Une fois accueilli, se sentant chez lui et à l’aise sur la ‘plateforme-église’ , nous sommes, me semble-t-il, invités (c’est ce que je tente, en lien avec les différents acteurs de la pastorale des jeunes, de promouvoir au sein du Vicariat Apostolique de Rodrigues) à promouvoir une pastorale des jeunes autour de 3 axes :
1) inviter les jeunes à vivre un engagement durable au sein d’un mouvement tel la JOC ou la Légion de Marie, d’un service tel Caritas ou d’une Chorale, ou encore au sein d’un regroupement de jeunes au niveau de la paroisse etc. Le jeune peut ainsi expérimenter la joie d’une vie en équipe faite de partage et d’amitié, d’entraide et de solidarité.

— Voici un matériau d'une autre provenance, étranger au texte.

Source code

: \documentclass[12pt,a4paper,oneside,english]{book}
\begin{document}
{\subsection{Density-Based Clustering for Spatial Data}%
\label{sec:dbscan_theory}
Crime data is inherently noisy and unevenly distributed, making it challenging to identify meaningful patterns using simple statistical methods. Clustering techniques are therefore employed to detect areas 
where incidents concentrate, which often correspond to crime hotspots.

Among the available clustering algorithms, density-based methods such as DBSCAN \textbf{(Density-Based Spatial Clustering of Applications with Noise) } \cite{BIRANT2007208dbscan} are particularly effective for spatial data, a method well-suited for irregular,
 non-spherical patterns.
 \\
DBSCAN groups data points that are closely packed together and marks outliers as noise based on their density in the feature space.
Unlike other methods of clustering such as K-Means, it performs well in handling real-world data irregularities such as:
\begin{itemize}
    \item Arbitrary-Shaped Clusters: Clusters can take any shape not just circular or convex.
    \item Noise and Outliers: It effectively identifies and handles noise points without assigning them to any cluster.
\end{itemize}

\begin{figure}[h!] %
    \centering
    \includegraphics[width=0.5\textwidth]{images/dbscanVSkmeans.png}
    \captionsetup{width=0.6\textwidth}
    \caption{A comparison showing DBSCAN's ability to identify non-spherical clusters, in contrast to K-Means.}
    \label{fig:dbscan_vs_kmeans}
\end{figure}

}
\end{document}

Cette équipe est alors pour le jeune une école d’apprentissage qui lui donne le goût et les moyens de s’engager dans le concret de sa vie – d’étudiant ou de jeune travailleur, dans son village ou dans son milieu – à construire, à la suite de Jésus, un monde plus vivable inspiré des valeurs de l’Évangile. Les jeunes veulent passer à l’action, ils aspirent à un monde meilleur. l’Église doit encourager les jeunes à se salir les mains !
2) Proposer aux jeunes une formation chrétienne ouverte aux grandes interpellations et défis de notre temps. Les jeunes veulent donner sens à leur vie et toute pastorale des jeunes doit leur proposer un parcours de formation (une initiation) pour mieux rencontrer la personne de Jésus, pour développer un esprit critique, pour être à l’aise dans la modernité afin d’être « sel et lumière. »
3) Inviter les jeunes à vivre des célébrations vivantes qui, tout en tenant compte de la culture des jeunes – leur langage, leurs goûts musicaux, leur expression corporelle-, leur donne l’occasion de goûter la Parole de Dieu, d’accueillir Jésus, pain vivant, qui vient rejoindre leur faim de donner sens à leur vie. Les jeunes ont droit à des célébrations vivantes et recueillies, à des célébrations joyeuses et profondes. L’Esprit Saint nous invite à la créativité et ainsi permettre à Jésus Ressuscité de venir rejoindre les jeunes au cœur de leurs réalités.
Ces trois axes ne doivent pas être pris dans un ordre chronologique mais doivent sans cesse être articulés les uns aux autres.
Il me semble que c’est à cette condition que nous allons, comme nous y invite Jésus, pouvoir jeter nos filets et promouvoir une pastorale vocationnelle où chaque jeune pourra découvrir qu’il est appelé par Jesus. Jesus qui veut avoir besoin de ses mains, de ses pieds, de son intelligence mais surtout de son cœur pour qu’il devienne a son tour ‘ pêcheur d’autres jeunes’.
Dans notre monde où les familles vivent des grandes fragilités, je pense – et l’expérience vécue le prouve – qu’un autre jardin des vocations à cultiver est bien cette vie en communauté autour de ces 3 axes.